Pendant la Deuxième Guerre mondiale, les dirigeants alliés tiennent une série d'importantes réunions stratégiques. Deux de ces conférences ont lieu à Québec, du 10 au 24 août 1943 et du 11 au 16 septembre 1944. Les rencontres, qui servent à planifier la conduite future de la guerre, sont dominées par Winston Churchill et Franklin Delano Roosevelt, sauf celle de Yalta où Joseph Staline est un partenaire d'importance égale. Des diplomates canadiens comme Hume Wrong et Norman Robertson soutiennent que le Canada devrait avoir sa place à ces rencontres, mais MACKENZIE KING ne participe à aucune séance, même à Québec. Churchill se considère comme le représentant des dominions et estime qu'il lui appartient de les tenir au courant. Même lorsqu'il suggère que King participe aux séances plénières de Québec, Roosevelt y oppose immédiatement son veto, qu'il justifie en disant que, si l'on permettait au Canada d'y participer, la Chine, le Brésil et les dominions ne tarderaient pas à en demander autant.
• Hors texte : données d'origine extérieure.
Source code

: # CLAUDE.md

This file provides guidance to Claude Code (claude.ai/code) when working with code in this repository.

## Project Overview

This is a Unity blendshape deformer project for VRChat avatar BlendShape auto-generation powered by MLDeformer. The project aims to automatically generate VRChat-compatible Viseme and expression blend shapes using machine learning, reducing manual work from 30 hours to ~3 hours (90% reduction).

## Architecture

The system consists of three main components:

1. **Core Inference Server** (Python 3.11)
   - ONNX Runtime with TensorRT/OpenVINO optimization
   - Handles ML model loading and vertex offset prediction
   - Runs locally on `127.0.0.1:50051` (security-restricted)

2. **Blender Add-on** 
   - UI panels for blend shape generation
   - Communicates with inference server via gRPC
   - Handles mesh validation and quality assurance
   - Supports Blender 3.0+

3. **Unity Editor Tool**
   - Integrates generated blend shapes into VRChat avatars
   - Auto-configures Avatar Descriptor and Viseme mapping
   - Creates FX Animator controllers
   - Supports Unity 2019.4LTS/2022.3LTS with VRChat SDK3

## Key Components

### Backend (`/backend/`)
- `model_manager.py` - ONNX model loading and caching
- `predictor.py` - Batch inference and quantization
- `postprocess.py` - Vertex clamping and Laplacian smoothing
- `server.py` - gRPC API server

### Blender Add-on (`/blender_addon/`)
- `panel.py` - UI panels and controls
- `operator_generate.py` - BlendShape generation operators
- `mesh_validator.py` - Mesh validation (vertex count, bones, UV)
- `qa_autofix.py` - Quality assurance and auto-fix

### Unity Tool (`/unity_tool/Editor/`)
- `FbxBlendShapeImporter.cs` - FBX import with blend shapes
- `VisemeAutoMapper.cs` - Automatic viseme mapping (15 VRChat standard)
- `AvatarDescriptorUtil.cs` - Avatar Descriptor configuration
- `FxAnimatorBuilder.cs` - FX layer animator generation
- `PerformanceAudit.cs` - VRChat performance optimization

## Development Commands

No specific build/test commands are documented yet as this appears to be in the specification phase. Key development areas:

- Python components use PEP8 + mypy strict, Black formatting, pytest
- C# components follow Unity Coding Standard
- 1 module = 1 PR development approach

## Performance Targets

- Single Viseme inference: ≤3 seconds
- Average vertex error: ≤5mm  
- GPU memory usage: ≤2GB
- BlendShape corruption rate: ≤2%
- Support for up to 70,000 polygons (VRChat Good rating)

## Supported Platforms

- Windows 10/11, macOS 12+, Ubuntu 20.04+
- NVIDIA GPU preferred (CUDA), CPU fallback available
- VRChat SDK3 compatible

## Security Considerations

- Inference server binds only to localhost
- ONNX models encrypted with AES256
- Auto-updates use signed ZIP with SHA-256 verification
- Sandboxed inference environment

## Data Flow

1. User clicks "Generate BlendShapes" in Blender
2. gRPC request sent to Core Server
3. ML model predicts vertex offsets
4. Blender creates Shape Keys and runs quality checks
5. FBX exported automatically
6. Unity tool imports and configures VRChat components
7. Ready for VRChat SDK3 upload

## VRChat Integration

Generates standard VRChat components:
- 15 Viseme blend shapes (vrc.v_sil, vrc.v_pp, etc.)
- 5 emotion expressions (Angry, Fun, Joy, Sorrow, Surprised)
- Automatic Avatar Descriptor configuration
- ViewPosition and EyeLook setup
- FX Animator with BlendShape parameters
King lui-même se sent plus à l'aise quand il tient son rôle d'hôte des conférences de Québec et il se fait abondamment photographier et filmer avec Churchill et Roosevelt. Si le Canada ne participe aucunement à la direction stratégique de la guerre et si King ne fait que de timides tentatives pour y participer, cela ne diminue pas l'énorme contribution apportée par le Canada à l'effort de guerre. Cela illustre plutôt la difficulté du problème que présente la conduite d'une guerre à laquelle participe une coalition de pays dont les degrés de puissance sont très différents. King lui-même croit jouer un rôle plus important à titre d'intermédiaire entre Churchill et Roosevelt, qui se méfient souvent l'un de l'autre, qu'à titre de participant secondaire à la planification stratégique.

Le débat sur le rôle de King (et du Canada) aux conférences reprend en 1998, lors du dévoilement d'une statue commémorant les conférences de Québec. Le gouvernement du Québec, dirigé par Lucien Bouchard, justifie le fait que King soit absent de la statue en soutenant qu'il n'a joué aucun rôle dans les rencontres. Ainsi, les propres compatriotes de King ne lui accordent pas le mérite d'en avoir au moins été l'hôte, un rôle que même Churchill et Roosevelt lui avaient reconnu.